▸ **ASSIGNED TASK**
Among the entries that follow, find every line with the word "lldbinit" and copy it.

▸ **INPUT DATA**
▬▬▬
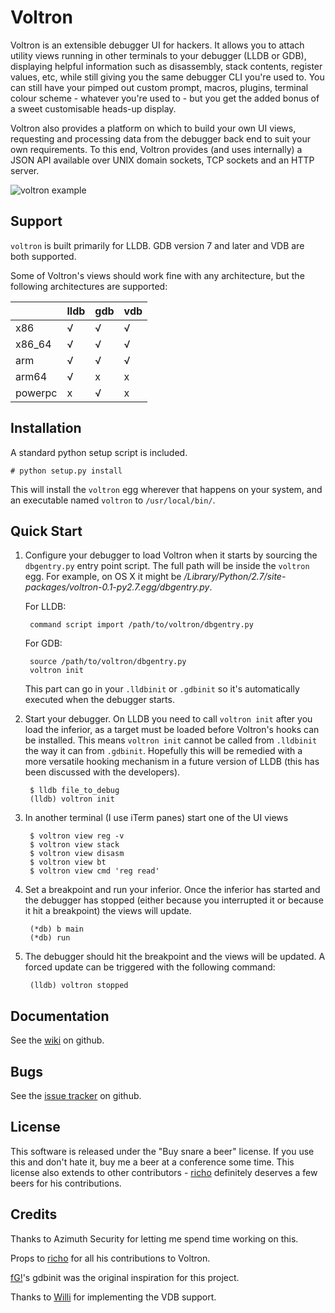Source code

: Voltron
=======

Voltron is an extensible debugger UI for hackers. It allows you to attach utility views running in other terminals to your debugger (LLDB or GDB), displaying helpful information such as disassembly, stack contents, register values, etc, while still giving you the same debugger CLI you're used to. You can still have your pimped out custom prompt, macros, plugins, terminal colour scheme - whatever you're used to - but you get the added bonus of a sweet customisable heads-up display.

Voltron also provides a platform on which to build your own UI views, requesting and processing data from the debugger back end to suit your own requirements. To this end, Voltron provides (and uses internally) a JSON API available over UNIX domain sockets, TCP sockets and an HTTP server.

![voltron example](http://i.imgur.com/niDtVjN.png)

Support
-------

`voltron` is built primarily for LLDB. GDB version 7 and later and VDB are both supported.

Some of Voltron's views should work fine with any architecture, but the following architectures are supported:

|         | lldb | gdb | vdb |
|---------|------|-----|-----|
| x86     | √    | √   | √   |
| x86_64  | √    | √   | √   |
| arm     | √    | √   | √   |
| arm64   | √    | x   | x   |
| powerpc | x    | √   | x   |

Installation
------------

A standard python setup script is included.

    # python setup.py install

This will install the `voltron` egg wherever that happens on your system, and an executable named `voltron` to `/usr/local/bin/`.

Quick Start
-----------

1. Configure your debugger to load Voltron when it starts by sourcing the `dbgentry.py` entry point script. The full path will be inside the `voltron` egg. For example, on OS X it might be */Library/Python/2.7/site-packages/voltron-0.1-py2.7.egg/dbgentry.py*.

    For LLDB:

        command script import /path/to/voltron/dbgentry.py

    For GDB:

        source /path/to/voltron/dbgentry.py
        voltron init

    This part can go in your `.lldbinit` or `.gdbinit` so it's automatically executed when the debugger starts.

2. Start your debugger. On LLDB you need to call `voltron init` after you load the inferior, as a target must be loaded before Voltron's hooks can be installed. This means `voltron init` cannot be called from `.lldbinit` the way it can from `.gdbinit`. Hopefully this will be remedied with a more versatile hooking mechanism in a future version of LLDB (this has been discussed with the developers).

        $ lldb file_to_debug
        (lldb) voltron init

3. In another terminal (I use iTerm panes) start one of the UI views

        $ voltron view reg -v
        $ voltron view stack
        $ voltron view disasm
        $ voltron view bt
        $ voltron view cmd 'reg read'

4. Set a breakpoint and run your inferior. Once the inferior has started and the debugger has stopped (either because you interrupted it or because it hit a breakpoint) the views will update.

        (*db) b main
        (*db) run

5. The debugger should hit the breakpoint and the views will be updated. A forced update can be triggered with the following command:

        (lldb) voltron stopped

Documentation
-------------

See the [wiki](https://github.com/snare/voltron/wiki) on github.

Bugs
----

See the [issue tracker](https://github.com/snare/voltron/issues) on github.

License
-------

This software is released under the "Buy snare a beer" license. If you use this and don't hate it, buy me a beer at a conference some time. This license also extends to other contributors - [richo](http://github.com/richo) definitely deserves a few beers for his contributions.

Credits
-------

Thanks to Azimuth Security for letting me spend time working on this.

Props to [richo](http://github.com/richo) for all his contributions to Voltron.

[fG!](http://github.com/gdbinit)'s gdbinit was the original inspiration for this project.

Thanks to [Willi](http://github.com/williballenthin) for implementing the VDB support.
▬▬▬
▸ **OUTPUT**
    This part can go in your `.lldbinit` or `.gdbinit` so it's automatically executed when the debugger starts.
2. Start your debugger. On LLDB you need to call `voltron init` after you load the inferior, as a target must be loaded before Voltron's hooks can be installed. This means `voltron init` cannot be called from `.lldbinit` the way it can from `.gdbinit`. Hopefully this will be remedied with a more versatile hooking mechanism in a future version of LLDB (this has been discussed with the developers).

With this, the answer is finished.